Debra Jean (Whipple) Williamson, 69, of Brooksville, Florida, passed November 18, 2023, on a beautiful Saturday afternoon after an epic, two-year battle with acute myeloid leukemia that she almost won.
She was born February 23, in Madison, Ohio, to the late Roy and Winnie Whipple, who preceded her in death by just four months. Debbie is a graduate of Madison High School’s Class of 1972. She married David Williamson in 1977 and moved to Redington Shores, Florida. Aside from a few years in Tallahassee, Orlando, Ft. Lauderdale, and Georgia, she happily lived the majority of her life in the Tampa Bay Area.
Debbie worked various jobs while raising her children, including as a preschool teacher, elementary school P.E. teacher, healthcare facility receptionist, and special education teaching assistant. With her kids grown, she leaned into her creative side and worked as the floral manager for Winn Dixie for over two decades, where she was frequently ranked among the top floral departments across the company before retiring in 2020. Her creativity extended to extravagant designs for cakes and baked goods.

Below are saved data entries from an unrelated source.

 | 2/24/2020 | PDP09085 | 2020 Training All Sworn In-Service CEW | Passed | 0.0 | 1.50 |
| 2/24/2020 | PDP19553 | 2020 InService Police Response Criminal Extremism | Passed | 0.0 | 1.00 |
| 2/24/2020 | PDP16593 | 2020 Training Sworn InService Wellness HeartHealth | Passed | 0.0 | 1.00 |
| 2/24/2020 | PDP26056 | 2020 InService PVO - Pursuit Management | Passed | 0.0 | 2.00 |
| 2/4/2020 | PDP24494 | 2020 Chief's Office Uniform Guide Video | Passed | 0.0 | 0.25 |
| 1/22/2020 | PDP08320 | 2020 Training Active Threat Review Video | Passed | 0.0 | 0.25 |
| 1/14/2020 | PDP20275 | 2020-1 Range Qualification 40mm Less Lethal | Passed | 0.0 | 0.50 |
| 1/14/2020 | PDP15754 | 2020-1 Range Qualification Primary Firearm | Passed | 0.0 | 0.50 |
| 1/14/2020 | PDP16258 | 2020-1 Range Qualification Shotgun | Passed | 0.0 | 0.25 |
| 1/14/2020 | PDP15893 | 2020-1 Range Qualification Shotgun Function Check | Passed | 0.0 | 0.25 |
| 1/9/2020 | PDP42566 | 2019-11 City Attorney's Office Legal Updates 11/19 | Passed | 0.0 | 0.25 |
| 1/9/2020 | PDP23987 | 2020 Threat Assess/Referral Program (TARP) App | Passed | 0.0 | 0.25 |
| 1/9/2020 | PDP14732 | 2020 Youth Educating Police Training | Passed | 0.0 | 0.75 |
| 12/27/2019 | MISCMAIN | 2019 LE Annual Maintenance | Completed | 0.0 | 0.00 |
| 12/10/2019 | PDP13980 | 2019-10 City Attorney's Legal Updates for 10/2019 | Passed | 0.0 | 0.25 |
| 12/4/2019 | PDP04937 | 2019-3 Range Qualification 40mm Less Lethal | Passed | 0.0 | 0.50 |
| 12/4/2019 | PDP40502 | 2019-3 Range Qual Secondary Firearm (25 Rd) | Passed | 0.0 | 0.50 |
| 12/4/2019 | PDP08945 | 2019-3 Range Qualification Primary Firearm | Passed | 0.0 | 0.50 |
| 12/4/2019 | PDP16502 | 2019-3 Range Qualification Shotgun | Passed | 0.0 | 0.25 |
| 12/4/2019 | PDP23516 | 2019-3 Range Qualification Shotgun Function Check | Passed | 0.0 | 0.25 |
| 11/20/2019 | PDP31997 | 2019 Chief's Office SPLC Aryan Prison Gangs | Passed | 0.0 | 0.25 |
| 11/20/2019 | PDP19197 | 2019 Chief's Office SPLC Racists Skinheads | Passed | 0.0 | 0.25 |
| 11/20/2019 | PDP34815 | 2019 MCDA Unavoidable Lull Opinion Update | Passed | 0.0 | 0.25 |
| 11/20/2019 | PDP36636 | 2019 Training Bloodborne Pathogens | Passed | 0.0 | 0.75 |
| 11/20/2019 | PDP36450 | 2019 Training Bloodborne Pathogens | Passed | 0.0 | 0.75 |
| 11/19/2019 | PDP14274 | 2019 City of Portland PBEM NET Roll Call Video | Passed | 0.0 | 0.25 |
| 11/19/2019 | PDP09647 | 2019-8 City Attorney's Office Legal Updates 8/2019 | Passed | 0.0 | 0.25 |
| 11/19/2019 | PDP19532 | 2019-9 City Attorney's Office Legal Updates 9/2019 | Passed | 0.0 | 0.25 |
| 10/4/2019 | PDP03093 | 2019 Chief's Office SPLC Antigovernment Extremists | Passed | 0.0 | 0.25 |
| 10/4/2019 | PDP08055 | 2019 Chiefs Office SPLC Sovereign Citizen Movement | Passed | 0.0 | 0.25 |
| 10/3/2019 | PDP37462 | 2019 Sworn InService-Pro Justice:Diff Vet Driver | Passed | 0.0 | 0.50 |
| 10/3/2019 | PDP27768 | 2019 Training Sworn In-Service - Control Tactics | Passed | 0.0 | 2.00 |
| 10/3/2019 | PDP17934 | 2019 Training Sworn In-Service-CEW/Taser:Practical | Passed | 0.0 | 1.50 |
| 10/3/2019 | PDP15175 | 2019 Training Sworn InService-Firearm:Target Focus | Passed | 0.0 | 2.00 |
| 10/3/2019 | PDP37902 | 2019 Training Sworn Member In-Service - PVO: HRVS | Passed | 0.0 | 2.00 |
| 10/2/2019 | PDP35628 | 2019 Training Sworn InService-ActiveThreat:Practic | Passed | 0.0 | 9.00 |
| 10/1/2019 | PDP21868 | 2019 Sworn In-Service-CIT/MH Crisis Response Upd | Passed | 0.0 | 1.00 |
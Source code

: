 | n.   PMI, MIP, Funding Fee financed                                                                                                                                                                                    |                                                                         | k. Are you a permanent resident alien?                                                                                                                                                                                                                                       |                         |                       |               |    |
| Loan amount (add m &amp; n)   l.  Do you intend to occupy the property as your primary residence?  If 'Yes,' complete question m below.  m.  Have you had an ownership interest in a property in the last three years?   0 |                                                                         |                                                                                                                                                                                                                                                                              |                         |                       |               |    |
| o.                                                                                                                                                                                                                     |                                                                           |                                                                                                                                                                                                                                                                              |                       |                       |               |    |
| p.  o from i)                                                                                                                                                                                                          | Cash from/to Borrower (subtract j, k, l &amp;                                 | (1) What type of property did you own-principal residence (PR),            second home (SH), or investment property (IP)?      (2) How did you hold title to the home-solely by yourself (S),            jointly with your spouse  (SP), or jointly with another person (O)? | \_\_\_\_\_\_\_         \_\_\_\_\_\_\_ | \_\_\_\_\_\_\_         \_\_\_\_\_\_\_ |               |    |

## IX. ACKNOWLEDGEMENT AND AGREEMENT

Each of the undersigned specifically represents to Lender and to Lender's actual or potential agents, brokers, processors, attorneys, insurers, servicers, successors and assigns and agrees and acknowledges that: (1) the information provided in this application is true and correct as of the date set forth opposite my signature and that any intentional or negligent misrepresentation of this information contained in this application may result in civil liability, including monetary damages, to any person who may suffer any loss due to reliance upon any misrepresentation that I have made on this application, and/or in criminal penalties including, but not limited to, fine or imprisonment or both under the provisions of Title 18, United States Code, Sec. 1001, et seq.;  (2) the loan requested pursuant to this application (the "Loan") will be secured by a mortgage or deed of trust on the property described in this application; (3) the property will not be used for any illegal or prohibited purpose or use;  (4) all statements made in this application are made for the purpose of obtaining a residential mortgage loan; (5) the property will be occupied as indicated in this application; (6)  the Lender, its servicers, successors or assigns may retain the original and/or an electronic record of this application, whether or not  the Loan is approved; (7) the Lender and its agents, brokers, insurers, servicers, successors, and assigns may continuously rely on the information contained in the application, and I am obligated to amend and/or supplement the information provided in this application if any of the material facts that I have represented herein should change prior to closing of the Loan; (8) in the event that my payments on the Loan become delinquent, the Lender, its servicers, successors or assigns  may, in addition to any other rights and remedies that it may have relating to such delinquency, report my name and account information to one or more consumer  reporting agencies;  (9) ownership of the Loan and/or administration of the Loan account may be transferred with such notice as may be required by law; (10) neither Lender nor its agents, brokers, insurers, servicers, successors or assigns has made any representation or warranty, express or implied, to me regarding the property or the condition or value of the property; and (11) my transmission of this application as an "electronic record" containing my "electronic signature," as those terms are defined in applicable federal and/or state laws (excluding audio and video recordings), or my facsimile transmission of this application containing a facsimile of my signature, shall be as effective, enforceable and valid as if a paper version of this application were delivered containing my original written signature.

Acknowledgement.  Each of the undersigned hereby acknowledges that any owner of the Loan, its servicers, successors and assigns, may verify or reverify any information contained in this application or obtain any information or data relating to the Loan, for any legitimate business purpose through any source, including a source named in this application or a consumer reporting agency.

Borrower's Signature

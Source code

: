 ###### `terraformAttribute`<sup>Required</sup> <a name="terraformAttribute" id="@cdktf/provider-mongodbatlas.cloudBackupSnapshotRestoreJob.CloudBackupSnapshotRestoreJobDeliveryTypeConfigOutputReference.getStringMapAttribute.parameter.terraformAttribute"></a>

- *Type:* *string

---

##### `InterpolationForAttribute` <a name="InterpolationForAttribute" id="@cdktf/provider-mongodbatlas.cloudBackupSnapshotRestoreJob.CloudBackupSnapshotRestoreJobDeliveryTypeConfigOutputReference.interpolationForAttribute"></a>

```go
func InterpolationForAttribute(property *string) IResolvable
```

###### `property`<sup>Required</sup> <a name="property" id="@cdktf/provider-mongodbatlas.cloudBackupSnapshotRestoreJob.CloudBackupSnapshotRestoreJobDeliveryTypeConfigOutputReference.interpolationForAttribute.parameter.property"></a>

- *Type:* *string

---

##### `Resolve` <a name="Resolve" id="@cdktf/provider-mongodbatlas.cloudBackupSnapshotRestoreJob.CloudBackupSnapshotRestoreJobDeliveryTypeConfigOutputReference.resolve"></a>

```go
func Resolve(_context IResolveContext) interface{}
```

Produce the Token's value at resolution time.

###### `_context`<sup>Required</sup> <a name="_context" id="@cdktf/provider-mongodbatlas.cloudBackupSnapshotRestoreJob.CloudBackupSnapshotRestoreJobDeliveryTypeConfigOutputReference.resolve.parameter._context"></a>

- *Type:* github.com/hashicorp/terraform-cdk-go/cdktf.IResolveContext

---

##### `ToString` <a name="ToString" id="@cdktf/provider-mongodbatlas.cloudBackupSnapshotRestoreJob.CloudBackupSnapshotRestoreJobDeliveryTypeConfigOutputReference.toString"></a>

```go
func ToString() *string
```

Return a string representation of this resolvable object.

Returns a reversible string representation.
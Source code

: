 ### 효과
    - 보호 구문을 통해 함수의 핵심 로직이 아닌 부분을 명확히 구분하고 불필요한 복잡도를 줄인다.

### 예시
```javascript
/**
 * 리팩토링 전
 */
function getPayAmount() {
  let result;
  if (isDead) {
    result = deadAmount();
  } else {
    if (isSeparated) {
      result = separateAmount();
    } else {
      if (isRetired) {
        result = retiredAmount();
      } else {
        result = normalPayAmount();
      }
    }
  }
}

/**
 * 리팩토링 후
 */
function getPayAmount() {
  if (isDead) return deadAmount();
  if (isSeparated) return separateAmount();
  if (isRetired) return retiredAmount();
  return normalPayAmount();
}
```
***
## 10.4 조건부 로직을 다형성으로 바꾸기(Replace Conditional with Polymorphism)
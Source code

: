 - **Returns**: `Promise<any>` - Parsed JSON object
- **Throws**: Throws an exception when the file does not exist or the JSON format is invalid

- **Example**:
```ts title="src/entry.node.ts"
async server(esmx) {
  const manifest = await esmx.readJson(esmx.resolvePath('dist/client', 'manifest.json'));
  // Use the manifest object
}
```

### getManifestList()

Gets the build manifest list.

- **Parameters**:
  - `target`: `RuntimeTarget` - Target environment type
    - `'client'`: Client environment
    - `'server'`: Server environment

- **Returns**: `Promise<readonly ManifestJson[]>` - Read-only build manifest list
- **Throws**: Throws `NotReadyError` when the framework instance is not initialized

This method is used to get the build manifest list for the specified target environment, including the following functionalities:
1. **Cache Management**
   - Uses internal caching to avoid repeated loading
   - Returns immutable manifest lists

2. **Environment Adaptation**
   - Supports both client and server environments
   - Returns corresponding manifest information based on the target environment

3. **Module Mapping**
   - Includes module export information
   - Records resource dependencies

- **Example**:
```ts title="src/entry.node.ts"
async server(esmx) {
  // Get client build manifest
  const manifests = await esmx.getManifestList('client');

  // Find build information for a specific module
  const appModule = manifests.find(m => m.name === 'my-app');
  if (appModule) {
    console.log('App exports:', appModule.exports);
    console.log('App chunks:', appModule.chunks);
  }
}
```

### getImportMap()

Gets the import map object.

Debbie enjoyed life through a diversity of passions and lots of laughing. She was a connoisseur of chocolate, dragonfruit refreshers, and burrito bowls. She was an experienced traveler, having explored Indonesia, Malaysia, Germany, France, and the Bahamas, although she was perfectly content to spend a late morning on any of the Pinellas County beaches or sing Cat Stevens songs by the pool. She was masterful at Plants vs. Zombies but admittedly less so with her own garden. She spent a lot of time with her family, doing outings, sleepovers, holiday and birthday planning, sunsets, impromptu parties, and doting over her grandchildren. She even coached and played third base for a women’s softball team.
She is survived by her husband, Dave Williamson; son, Kris Williamson (Juan); daughter, Kelli Norman (Duane); granddaughters, Madison and Riley Norman; sister, Cheryl Fisher (Rod); brother, David Whipple (Lisa); and her boxer, Harley. She left her friends and family with wonderful memories of her kindness, creativity, commitment to family, and the fun and trouble she frequently got into.
Debbie did not want a funeral service or for her friends and family to mourn too much. Instead, she preferred they have a colorful drink, spontaneously do something exciting, and give her a nod. She would also encourage everyone to donate blood and join the bone marrow donor registry.